Y así como también está de alguna manera regulado el camino por el que debe transitar la propia campaña, con algunas obligaciones para los gobiernos, que deben ser cumplidas unos meses antes del acto electoral, el caso que protagoniza Massa y que lo tiene como estrella única, no tendría que ser pasado por alto, ni menos naturalizarse, como está ocurriendo con demasiados hechos de la política.
Una estafa, lisa y llanamente. Una más. Y que se festeja en no pocos sectores de la sociedad. Se lo interpreta, a su vez, como una reivindicación, como un acto de justicia sobre millones de argentinos sobre los que no se ha hecho lo suficiente para que mejoren estructuralmente su situación. Además, esos 50.000 millones de pesos que insumirá el operativo del crédito harán presión, una más (y van) sobre el famoso Fondo de Garantía de Sustentabilidad de la Anses, el que en la patria inflacionaria en la que se mueve la administración se ha convertido en un barril sin fondo, hipotecando un poquito más el futuro de los millones de trabajadores activos que lo sostienen con sus aportes. Claro que, para el candidato, no hay nada de qué preocuparse y mucho que festejar porque, según sus palabras, se trata de una medida que busca “cuidar el mercado interno” y que lo que viene para adelante “es mucho mejor” pese a que “el contexto es difícil”.
Nadie le pide a Massa que decida con su bolsillo, sino que cuide el de los argentinos. Pero, además, no sería la primera vez que se tienta a los jubilados a enroscarse en préstamos que con el tiempo se convierten en impagables a medida que sus haberes se destrozan por los aumentos de precios de los alimentos y el de los medicamentos. Créditos que, por otro lado, son tomados por el universo de los jubilados para ser destinados, muchas veces, a sus propios hijos y parientes cercanos, tan o más necesitados como ellos por llegar a fin de mes y, para colmo, con trabajo, precario e informal, en gran medida.
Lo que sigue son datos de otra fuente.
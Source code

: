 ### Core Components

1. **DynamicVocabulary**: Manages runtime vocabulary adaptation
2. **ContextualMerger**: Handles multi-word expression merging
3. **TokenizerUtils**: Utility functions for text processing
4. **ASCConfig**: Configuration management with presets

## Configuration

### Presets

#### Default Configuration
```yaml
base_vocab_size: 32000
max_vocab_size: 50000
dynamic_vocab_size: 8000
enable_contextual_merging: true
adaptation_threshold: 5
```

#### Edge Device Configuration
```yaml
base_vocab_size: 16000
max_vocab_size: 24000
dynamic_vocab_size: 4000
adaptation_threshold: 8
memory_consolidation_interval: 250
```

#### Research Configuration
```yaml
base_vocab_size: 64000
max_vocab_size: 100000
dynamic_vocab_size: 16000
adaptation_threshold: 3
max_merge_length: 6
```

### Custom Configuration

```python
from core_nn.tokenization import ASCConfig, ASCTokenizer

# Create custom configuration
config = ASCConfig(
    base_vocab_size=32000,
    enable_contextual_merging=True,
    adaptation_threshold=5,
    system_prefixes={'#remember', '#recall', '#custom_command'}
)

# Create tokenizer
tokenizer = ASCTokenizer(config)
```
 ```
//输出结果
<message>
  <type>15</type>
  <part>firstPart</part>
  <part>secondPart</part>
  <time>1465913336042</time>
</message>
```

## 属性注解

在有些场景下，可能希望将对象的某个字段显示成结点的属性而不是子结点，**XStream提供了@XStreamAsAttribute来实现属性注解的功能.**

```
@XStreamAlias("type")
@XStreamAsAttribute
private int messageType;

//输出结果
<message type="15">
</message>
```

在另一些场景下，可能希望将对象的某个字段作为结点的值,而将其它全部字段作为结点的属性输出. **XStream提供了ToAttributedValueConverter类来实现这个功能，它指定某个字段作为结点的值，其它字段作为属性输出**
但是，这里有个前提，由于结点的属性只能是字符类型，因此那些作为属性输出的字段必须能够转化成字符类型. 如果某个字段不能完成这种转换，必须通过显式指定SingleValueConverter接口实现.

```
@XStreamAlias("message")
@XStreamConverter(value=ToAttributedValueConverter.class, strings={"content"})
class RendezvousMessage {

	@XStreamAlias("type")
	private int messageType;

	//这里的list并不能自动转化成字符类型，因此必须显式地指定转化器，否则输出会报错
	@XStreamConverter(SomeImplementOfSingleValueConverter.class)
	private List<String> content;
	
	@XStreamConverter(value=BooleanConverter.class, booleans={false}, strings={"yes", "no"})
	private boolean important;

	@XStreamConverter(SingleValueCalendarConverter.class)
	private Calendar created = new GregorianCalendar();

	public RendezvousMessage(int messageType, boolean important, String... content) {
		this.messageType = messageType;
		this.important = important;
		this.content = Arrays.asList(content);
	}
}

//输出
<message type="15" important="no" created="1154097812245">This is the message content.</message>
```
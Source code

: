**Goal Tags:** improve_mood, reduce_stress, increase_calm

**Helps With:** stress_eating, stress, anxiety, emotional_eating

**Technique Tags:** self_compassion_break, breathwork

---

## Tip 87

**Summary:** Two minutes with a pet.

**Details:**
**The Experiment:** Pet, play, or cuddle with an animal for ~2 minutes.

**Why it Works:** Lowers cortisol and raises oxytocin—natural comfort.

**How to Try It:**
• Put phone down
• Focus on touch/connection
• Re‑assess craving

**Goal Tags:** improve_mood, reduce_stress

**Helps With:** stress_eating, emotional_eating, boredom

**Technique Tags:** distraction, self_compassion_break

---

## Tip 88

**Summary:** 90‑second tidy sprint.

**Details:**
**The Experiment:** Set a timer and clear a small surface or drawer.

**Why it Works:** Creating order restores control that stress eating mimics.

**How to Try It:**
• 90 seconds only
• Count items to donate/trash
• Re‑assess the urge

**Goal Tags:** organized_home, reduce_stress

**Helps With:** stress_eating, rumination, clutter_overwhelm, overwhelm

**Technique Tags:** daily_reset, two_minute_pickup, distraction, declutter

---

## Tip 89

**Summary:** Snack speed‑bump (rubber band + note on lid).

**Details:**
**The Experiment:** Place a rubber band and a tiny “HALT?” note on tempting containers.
La demagogia y el populismo se agudizan y exacerban durante las campañas electorales. Se ha visto y se ve. Nada bueno pude salir de un mecanismo y una práctica que suele pasar desapercibida y hasta naturalizada cuando se detecta por eso que es necesario cumplir porque lo ordena el evangelio: “Donde hay una necesidad, hay un derecho”. Nada que ver con aquello que otros miran y observan frente a una necesidad: reformar, modificar, cambiar para ganar en dignidad, autonomía, independencia y libertad.